Başbakan iken de ne Sedat Peker ne SADAT'ın benimle hiçbir görüşmesi olmamıştır. Hiç kimse kendisinden menkul görev üstlenmemiştir. Türkiye'de cuntalar olmuştur. Benim Başbakanlık yaptığım dönemde FETÖ gibi yapılar, Erdoğan'ın Başbakanlık yaptığı dönemde olmuş ve yanlış iş yapmış olabilir. Başbakanlık döneminde ise ikili otorite vardı. Benim Başbakanlık otoritesi kullanarak verdiğim talimatlar ve bazen aynı kişilere sayın Cumhurbaşkanının verdiği talimatlar. Kendisine sorarsanız cevap vermek durumundadır.

Zor durumda olan Türkmenlere o dönemde yardımlar yapıldı. Kimse de bu olayları bir terör olayı olarak göremez. O dönem Erdoğan Başbakandı. O hükümetin Dışişleri Bakanı olarak söylüyorum, o yardımların terörle ilgisi yoktur.

Benim dönemimle alakası yoktur. Benim dönemimde asla bir silah transferi olmamıştır. Ne Başbakan iken, ne de Bakan iken kimseye talimatım olmadı. Sedat Peker'in bahsettiği iddialar kesinlikle benim dönemimle alakalı değildir.

Ben emin olmadığım şeyi konuşmam. O silahlar Bayırbucak Türkmenlerine gitti. Ama benim dönemimden sonra o silahlar illegal bir şekilde başka bir yere gittiyse bilemem. Buna dair de elbette bir kanıt yok. Benim dönemimde de kesinlikle böyle bir şey olmadı.

'ERDOĞAN, BANA GÜLEN'LE GÖRÜŞÜP TÜRKİYE'YE GETİRMEM İÇİN TALİMAT VERDİ'

2013 yılında BM toplantısı için New York'a giderken Sayın Erdoğan'la istişare bulundum. Fetullah Gülen'in yurt dışında kalması halinde Türkiye karşısında istihbari olarak kullanabileceği yönünde, sayın Erdoğan benden mümkünse Fetullah Gülen'le görüşüp Türkiye'ye getirmek için talimat verdi. Sayın Erdoğan 2015'te 'görevi ben verdim' diye teyid etti.

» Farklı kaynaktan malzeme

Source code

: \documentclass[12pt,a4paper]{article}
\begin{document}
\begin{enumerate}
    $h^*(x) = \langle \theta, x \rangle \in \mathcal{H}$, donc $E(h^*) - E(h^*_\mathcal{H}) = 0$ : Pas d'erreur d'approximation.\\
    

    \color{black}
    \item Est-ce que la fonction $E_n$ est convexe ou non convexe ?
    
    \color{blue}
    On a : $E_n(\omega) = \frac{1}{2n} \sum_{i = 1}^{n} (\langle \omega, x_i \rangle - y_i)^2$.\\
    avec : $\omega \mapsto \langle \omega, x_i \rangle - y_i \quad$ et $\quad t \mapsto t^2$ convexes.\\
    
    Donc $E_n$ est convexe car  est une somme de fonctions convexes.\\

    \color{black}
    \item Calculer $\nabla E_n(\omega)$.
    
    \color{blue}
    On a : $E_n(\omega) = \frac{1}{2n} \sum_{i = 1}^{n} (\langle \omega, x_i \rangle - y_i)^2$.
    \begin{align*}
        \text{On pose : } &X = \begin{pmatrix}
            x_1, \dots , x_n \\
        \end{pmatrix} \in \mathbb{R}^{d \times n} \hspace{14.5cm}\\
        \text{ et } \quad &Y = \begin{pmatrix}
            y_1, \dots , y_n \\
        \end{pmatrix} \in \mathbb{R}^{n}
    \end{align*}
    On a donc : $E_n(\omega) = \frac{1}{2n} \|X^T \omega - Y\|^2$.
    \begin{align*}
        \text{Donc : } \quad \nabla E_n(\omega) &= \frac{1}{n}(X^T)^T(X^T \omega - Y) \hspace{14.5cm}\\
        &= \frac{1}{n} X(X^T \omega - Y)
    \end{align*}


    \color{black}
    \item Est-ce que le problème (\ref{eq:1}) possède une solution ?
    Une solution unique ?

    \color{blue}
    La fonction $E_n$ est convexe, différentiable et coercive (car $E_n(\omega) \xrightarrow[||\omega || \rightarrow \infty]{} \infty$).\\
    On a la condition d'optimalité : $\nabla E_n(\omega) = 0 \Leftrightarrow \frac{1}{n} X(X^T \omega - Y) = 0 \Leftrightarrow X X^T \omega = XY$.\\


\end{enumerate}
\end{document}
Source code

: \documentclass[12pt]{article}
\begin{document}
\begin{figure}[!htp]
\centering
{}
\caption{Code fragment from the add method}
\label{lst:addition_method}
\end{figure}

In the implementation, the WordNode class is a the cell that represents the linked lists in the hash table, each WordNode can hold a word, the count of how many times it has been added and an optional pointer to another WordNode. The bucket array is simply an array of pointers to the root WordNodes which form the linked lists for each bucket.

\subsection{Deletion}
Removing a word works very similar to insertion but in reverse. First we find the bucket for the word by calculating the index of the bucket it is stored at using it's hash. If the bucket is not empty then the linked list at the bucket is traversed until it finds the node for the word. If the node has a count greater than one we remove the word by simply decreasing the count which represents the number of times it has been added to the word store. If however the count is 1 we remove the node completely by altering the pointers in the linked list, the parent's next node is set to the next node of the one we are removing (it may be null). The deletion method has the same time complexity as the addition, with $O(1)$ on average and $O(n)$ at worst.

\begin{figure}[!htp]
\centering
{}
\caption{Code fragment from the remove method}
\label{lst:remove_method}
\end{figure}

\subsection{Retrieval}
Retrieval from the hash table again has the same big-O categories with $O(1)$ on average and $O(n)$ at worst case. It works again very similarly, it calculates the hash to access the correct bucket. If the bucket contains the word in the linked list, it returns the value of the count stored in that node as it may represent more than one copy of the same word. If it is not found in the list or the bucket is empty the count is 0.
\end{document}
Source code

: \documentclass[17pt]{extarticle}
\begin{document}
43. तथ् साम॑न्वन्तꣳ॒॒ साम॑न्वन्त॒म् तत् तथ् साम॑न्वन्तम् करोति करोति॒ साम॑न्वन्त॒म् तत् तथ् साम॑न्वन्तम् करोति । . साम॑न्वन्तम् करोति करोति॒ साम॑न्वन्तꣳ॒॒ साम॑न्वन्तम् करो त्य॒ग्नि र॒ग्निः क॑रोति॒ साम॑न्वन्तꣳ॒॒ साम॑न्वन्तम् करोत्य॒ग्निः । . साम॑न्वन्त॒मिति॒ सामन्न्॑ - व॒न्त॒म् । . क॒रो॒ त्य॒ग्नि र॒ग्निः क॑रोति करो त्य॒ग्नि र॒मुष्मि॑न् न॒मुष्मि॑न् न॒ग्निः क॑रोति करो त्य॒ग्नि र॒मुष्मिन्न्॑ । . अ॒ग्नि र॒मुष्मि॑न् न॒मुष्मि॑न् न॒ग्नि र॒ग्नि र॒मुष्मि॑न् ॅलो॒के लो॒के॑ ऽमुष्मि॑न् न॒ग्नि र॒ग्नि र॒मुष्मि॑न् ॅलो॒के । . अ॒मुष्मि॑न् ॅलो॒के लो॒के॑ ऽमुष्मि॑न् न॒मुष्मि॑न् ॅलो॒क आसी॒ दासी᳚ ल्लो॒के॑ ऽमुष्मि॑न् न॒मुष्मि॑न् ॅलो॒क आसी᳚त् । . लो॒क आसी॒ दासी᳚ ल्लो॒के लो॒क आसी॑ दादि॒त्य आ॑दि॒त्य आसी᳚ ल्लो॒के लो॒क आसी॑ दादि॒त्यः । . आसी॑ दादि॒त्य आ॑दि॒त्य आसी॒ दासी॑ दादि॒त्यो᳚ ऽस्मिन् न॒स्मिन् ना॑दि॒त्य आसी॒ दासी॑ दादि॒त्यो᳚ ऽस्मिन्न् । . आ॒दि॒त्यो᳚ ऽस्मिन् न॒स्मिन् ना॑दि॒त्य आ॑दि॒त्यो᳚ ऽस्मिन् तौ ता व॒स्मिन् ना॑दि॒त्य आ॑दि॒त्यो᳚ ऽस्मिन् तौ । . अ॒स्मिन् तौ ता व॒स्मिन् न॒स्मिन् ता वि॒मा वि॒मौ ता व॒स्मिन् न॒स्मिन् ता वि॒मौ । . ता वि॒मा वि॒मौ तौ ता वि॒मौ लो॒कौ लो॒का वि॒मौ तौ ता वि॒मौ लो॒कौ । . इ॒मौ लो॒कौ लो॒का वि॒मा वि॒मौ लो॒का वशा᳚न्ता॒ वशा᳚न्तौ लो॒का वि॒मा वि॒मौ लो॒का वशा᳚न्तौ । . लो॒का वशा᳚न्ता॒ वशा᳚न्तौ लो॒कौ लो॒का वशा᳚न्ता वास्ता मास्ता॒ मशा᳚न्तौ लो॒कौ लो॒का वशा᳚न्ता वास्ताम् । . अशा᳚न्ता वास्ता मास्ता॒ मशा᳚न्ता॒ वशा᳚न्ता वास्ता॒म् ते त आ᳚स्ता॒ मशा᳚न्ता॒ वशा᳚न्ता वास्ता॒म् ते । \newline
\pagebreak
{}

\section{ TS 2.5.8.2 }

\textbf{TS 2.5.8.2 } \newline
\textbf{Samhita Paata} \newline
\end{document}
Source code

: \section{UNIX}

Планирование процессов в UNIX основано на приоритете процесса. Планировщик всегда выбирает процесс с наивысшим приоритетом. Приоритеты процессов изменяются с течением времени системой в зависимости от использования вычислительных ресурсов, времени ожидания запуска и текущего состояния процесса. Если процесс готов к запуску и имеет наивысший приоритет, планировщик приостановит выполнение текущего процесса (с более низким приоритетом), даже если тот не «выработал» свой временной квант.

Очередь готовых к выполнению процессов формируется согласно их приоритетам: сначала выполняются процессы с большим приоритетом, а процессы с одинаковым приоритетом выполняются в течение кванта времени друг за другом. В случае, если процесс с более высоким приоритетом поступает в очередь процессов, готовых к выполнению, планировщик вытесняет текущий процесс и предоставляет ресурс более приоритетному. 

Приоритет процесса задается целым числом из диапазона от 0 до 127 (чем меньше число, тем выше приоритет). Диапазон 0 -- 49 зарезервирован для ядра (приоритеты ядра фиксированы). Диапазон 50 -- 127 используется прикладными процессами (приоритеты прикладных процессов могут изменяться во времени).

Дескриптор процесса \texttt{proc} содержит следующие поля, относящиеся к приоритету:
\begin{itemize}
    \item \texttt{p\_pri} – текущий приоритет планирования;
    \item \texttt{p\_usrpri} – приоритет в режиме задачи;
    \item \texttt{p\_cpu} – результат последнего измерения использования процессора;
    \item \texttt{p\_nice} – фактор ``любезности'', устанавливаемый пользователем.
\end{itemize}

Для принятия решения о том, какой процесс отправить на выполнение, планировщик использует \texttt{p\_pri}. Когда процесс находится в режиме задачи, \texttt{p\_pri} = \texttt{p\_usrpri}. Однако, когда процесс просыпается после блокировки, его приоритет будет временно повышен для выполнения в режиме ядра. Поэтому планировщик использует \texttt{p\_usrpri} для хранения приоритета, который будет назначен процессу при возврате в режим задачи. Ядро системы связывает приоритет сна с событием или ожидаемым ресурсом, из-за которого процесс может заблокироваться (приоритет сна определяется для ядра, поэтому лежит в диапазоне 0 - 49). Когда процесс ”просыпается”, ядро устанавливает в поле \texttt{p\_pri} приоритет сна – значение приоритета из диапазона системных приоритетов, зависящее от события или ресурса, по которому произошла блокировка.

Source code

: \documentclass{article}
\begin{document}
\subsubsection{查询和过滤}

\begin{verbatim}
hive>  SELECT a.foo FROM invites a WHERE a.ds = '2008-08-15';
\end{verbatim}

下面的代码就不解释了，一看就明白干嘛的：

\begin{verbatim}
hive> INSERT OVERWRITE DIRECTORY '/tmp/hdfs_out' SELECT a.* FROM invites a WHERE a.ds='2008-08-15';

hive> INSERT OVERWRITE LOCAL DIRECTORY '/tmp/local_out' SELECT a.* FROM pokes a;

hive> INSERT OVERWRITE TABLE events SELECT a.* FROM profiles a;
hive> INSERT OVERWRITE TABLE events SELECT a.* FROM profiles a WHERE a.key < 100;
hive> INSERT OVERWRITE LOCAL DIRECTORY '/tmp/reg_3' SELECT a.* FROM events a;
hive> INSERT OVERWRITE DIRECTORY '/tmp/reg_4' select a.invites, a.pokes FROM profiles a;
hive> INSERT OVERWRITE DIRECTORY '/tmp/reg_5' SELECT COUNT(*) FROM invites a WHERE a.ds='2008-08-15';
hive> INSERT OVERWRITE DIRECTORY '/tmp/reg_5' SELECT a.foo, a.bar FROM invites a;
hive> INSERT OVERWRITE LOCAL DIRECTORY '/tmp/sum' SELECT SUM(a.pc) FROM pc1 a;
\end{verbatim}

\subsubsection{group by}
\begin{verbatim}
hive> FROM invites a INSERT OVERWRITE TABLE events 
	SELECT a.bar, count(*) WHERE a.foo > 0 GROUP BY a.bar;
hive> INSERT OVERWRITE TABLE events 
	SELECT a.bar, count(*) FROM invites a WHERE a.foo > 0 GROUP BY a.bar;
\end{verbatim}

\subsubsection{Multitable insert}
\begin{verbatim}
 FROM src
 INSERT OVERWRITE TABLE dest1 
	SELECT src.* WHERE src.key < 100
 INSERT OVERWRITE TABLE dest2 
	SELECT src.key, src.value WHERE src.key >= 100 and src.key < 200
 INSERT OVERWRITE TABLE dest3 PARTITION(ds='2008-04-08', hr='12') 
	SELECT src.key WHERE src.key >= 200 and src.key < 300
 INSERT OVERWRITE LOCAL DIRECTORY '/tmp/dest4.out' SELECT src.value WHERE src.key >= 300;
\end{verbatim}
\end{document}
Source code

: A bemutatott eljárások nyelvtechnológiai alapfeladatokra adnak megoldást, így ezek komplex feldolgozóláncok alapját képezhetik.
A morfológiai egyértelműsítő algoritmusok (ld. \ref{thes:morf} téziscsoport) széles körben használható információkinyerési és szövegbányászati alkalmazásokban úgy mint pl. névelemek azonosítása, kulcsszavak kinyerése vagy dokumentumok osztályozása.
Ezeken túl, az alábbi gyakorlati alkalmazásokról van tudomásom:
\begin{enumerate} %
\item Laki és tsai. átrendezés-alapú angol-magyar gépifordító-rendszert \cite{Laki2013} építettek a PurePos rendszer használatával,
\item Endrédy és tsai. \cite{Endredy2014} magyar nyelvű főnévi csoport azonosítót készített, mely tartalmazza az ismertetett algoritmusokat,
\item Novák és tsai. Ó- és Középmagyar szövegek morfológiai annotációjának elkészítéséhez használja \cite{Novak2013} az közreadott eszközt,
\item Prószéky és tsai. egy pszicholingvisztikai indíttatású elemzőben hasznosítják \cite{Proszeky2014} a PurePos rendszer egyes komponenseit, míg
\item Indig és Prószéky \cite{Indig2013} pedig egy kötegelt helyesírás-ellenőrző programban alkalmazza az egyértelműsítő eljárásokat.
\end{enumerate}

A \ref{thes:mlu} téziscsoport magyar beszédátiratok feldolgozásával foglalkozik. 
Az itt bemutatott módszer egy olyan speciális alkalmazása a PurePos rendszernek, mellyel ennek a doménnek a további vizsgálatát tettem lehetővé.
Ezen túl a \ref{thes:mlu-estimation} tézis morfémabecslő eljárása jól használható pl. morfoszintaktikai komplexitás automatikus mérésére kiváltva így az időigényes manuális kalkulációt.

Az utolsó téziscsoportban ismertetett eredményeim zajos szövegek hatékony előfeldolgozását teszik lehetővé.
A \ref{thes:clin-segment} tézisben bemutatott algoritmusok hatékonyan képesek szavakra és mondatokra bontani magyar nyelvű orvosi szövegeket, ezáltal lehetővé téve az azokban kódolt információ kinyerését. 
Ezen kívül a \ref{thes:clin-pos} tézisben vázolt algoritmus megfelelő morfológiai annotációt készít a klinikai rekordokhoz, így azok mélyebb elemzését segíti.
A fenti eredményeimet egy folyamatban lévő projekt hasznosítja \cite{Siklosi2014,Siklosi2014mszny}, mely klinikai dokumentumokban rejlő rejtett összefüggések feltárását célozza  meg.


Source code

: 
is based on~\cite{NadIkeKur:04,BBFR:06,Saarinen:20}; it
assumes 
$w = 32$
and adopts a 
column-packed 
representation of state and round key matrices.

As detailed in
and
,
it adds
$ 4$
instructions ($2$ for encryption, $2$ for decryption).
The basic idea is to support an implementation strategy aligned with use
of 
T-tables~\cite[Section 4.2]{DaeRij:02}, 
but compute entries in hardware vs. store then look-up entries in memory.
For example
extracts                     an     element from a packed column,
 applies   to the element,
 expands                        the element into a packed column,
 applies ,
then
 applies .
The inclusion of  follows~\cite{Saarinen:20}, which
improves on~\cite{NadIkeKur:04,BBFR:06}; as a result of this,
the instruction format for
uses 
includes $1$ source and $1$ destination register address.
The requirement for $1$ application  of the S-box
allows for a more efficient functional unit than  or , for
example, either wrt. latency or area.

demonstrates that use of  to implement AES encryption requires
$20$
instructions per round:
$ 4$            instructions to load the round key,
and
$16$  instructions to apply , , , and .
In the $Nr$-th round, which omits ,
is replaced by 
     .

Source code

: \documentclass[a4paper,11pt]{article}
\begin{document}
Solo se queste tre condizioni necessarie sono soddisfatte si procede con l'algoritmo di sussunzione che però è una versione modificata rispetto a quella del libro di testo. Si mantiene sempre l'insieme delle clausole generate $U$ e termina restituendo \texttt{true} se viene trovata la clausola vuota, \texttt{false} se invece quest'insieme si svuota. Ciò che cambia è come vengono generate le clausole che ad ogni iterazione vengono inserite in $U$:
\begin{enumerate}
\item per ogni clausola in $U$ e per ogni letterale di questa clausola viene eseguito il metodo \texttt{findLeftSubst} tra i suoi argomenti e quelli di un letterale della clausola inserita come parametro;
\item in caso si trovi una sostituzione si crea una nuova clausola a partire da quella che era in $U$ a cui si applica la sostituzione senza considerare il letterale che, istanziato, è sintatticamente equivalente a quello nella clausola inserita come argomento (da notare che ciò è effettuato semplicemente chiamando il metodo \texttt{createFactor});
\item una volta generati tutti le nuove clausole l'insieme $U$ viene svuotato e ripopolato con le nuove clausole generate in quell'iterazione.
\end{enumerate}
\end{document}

Ben Erdoğan'a intibalarımı anlattım. 'Kesinlikle geleceği kanaatinde değilim. Türkiye'de devlet içi yapılanmalarında teşkil ettiği, dolayısıyla her türlü senaryonun beklenebileceği' şeklinde kendisine söyledim. Ben bu görevimi yaptım. Ne onun öncesinde oturup görüşmüşlüğüm var, ne bankaların açılışında bulundum, ne orada, ne şurada, ne burada. O gün bir şekilde ikna edilip getirelebilseydi Türkiye bunlarla karşı karşıya kalmazdı.